- _TASK GOAL_
Each line of the material that includes the string "equiv" counts once; report the total and nothing further.
========
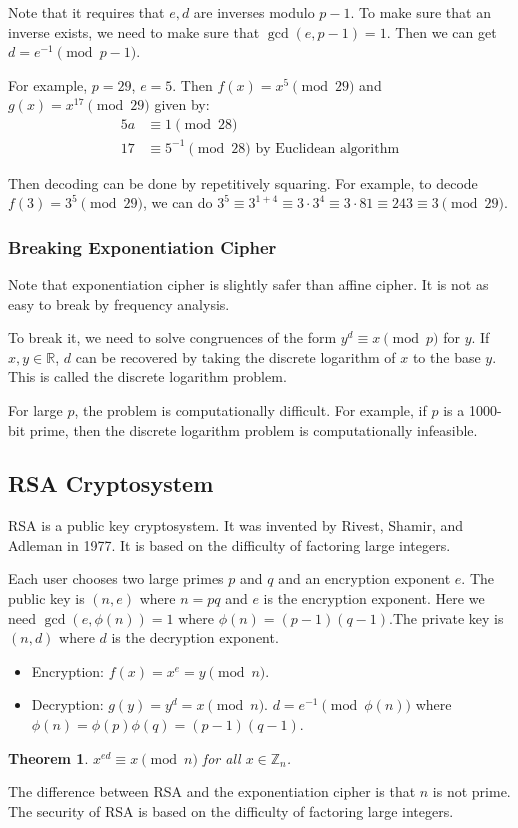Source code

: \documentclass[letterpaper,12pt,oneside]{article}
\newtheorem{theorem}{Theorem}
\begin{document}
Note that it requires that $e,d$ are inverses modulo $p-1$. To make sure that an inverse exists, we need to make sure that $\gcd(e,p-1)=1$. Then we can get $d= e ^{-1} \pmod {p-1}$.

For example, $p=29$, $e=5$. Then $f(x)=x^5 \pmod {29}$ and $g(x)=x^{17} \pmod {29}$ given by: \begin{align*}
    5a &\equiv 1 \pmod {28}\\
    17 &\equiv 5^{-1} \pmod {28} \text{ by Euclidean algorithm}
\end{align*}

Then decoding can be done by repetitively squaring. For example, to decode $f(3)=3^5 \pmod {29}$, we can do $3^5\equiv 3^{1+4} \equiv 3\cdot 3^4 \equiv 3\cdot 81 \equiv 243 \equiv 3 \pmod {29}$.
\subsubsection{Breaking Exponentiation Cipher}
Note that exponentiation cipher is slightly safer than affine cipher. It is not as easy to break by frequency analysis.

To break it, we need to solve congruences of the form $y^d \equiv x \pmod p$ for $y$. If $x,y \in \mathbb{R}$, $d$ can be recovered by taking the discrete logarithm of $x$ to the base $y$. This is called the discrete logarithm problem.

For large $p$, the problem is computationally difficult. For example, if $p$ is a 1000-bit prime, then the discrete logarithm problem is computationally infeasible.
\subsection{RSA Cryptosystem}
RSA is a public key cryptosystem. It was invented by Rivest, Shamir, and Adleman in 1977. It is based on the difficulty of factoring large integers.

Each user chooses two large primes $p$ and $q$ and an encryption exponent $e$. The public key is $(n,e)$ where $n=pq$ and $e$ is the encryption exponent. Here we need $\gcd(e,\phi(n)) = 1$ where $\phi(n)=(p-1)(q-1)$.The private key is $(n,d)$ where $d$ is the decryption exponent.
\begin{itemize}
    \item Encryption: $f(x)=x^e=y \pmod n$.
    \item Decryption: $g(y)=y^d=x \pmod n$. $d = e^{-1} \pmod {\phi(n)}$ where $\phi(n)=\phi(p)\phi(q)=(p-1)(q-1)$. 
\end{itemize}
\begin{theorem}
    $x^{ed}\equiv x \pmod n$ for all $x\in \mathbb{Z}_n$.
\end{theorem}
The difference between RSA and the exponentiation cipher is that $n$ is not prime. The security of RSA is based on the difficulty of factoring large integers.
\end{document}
========
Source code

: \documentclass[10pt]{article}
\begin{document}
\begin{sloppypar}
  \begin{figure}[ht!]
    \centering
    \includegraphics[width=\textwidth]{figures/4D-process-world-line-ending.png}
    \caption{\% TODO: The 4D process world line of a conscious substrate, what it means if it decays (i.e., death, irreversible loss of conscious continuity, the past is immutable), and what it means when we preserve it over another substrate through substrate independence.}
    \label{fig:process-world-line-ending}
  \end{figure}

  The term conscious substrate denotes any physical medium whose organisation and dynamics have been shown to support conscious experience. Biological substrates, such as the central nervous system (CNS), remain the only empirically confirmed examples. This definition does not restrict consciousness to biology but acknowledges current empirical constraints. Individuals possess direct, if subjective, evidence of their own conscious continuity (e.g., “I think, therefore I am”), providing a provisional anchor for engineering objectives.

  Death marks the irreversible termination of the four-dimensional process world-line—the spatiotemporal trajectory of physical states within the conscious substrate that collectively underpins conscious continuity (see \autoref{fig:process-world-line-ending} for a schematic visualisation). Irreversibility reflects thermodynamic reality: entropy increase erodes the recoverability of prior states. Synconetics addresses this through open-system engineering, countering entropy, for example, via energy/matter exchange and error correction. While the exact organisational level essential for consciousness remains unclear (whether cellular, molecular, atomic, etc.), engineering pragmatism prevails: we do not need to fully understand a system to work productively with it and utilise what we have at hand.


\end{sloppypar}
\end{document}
========
- _TASK ANSWER_
5